Taken together, these results declared the significant nonlinear and threshold effect of indicators, and the mixed and diverse land use situation in TOD areas, such that previous TOD index evaluations which considered the liner effects of indicators could be insufficient.

6. Conclusions and Discussion

TOD as an urban booster considerably promotes the realization of urban sustainable development vision. The introduction of TOD in potential sites within inner urban areas is conducive to the sustainability of land use and transit system. In this study, we constructed a random forest-based machine learning model to give information regarding potential TOD areas in Hong Kong. Through selection of indicators, division and construction of datasets, and the adjustment of model parameters, the optimal RF-TPI model was obtained. Our results showed that the optimal RF-TPI model displayed considerable performance (accuracy score at 0.89, precision score at 0.81, and AUC value at 0.92), and potently identified potential TOD areas in Hong Kong. These findings proved the viability of our hypothesis that, the recognition of the results of the RF-TPI model could effectively support relevant agencies/professionals in TOD site selection. Accordingly, by incorporating consideration of practical social or economic factors, along with output information produced from the RF-TPI model, the government could make favorable TOD planning decisions to foster urban sustainability.

The SHAP interpreter revealed that indicators could exhibit a distinct relative importance.

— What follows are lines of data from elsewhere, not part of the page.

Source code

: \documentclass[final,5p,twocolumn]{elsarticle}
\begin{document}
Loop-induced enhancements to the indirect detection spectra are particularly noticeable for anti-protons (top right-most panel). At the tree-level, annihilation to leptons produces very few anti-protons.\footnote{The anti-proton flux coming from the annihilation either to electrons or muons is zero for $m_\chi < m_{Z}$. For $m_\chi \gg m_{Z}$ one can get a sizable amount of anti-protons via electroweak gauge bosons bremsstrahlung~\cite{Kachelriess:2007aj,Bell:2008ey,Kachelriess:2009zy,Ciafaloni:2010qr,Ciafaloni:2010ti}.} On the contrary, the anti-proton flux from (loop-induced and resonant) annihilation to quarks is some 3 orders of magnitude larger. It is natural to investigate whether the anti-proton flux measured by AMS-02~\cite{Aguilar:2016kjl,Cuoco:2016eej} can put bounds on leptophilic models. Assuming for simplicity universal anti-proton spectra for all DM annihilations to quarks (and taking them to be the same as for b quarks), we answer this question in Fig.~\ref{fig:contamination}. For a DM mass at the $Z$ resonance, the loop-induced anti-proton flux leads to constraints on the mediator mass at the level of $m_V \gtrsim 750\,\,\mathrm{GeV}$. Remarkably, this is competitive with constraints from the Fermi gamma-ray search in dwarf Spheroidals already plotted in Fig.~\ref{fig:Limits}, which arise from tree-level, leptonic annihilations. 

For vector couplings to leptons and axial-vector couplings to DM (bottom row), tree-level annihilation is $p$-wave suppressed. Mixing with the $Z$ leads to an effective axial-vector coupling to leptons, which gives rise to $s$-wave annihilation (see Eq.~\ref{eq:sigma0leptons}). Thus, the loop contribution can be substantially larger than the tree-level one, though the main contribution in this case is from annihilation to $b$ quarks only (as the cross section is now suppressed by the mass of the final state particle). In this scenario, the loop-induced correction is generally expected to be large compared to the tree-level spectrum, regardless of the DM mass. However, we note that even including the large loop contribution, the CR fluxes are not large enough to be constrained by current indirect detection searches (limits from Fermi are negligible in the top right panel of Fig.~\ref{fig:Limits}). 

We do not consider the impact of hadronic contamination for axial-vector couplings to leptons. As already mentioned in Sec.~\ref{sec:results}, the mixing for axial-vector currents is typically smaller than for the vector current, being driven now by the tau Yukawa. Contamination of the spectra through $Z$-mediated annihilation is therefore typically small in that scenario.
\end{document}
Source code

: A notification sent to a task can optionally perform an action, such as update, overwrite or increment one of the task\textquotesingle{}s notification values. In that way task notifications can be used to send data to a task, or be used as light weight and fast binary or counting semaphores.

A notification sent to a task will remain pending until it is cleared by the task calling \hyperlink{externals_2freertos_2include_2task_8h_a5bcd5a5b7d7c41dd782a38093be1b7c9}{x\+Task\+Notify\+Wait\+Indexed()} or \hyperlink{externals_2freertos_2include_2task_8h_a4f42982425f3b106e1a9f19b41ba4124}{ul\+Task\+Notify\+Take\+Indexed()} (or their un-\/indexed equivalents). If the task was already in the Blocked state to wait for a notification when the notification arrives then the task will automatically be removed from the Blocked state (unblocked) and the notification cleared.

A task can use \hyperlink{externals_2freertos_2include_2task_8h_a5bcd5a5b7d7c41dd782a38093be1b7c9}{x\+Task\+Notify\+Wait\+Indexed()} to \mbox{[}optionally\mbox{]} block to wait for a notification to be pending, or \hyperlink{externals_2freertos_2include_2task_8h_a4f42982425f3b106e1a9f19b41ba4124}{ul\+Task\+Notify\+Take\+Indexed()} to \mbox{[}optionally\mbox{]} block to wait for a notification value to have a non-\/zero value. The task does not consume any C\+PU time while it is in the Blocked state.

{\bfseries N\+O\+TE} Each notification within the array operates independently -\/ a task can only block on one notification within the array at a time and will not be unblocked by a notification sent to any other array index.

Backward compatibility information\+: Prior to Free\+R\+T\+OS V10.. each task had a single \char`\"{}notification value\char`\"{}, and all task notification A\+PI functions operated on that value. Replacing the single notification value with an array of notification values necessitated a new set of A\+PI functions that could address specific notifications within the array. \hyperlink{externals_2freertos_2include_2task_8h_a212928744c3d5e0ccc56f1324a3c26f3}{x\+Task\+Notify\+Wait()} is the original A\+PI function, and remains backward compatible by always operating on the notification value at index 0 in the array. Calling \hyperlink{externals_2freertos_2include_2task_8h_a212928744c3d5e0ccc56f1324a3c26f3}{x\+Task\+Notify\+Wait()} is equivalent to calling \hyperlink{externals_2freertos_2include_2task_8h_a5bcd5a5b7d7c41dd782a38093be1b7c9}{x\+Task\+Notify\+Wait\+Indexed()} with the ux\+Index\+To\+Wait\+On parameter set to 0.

Compared with urban land type proportion, street density and AFAR of the study unit have greater impacts on potential TOD level. In addition, the global effects of indicators on recognizing potential TOD areas were proven to be complex, including positive, negative, and bilateral impacts. Importantly, results of the local effect of indicators confirmed significant nonlinear effects, supplying several insights for TOD study and practice. First, the mode-of-action of various indicators require careful consideration in research on TOD evaluation/measurement. For instance, impacts of AFAR and street density on Hong Kong’s potential TOD level had obvious thresholds. Furthermore, several land use indicators (transportation and institutional/open space) showed diverse influences, as they have inflection points where their local effects changed (slope from positive to negative and threshold effect). This phenomenon indicated that a single land use type has limited impact on potential TOD level. Therefore, in TOD practice, it is necessary to comprehensively consider the interactions and potential synergistic effects of different land use types, which is consistent with the principle of urban land use diversity advocated by TOD.

There are some limitations and prospects in this study worthy of further discussion. First, though POI data can represent urban socioeconomic activities and has been widely used in urban studies, the lack of specific area information restrains its applicability in precise research. For example, current POIs do not strictly correspond to land use types, and their classification is undeveloped and not unified (e.g., commercial POI may appear in some land use types). Therefore, we expect the emergence of available and novel data types containing more urban information to consider TOD study. Second, TOD typology studies have suggested that diverse types of TOD may exist as TOD areas in a city exhibit different developmental levels, such that putting future research on a building training set based on different types of TOD areas (e.g., central/residential TOD area) could help the RF-TPI model to identify corresponding potential TOD areas in response to specific demands. Furthermore, results from the Hong Kong case study can be context-specific; thus, future work can entail extensive research across multiple cities to examine the robustness of the RF-TPI model.

In summary, the RF-TPI model, with a rationale for machine learning, effectively identifies potential TOD areas in Hong Kong, and is promising to be a generalizable framework applied in other cities to aid the execution of the TOD strategy in urban sustainable endeavors.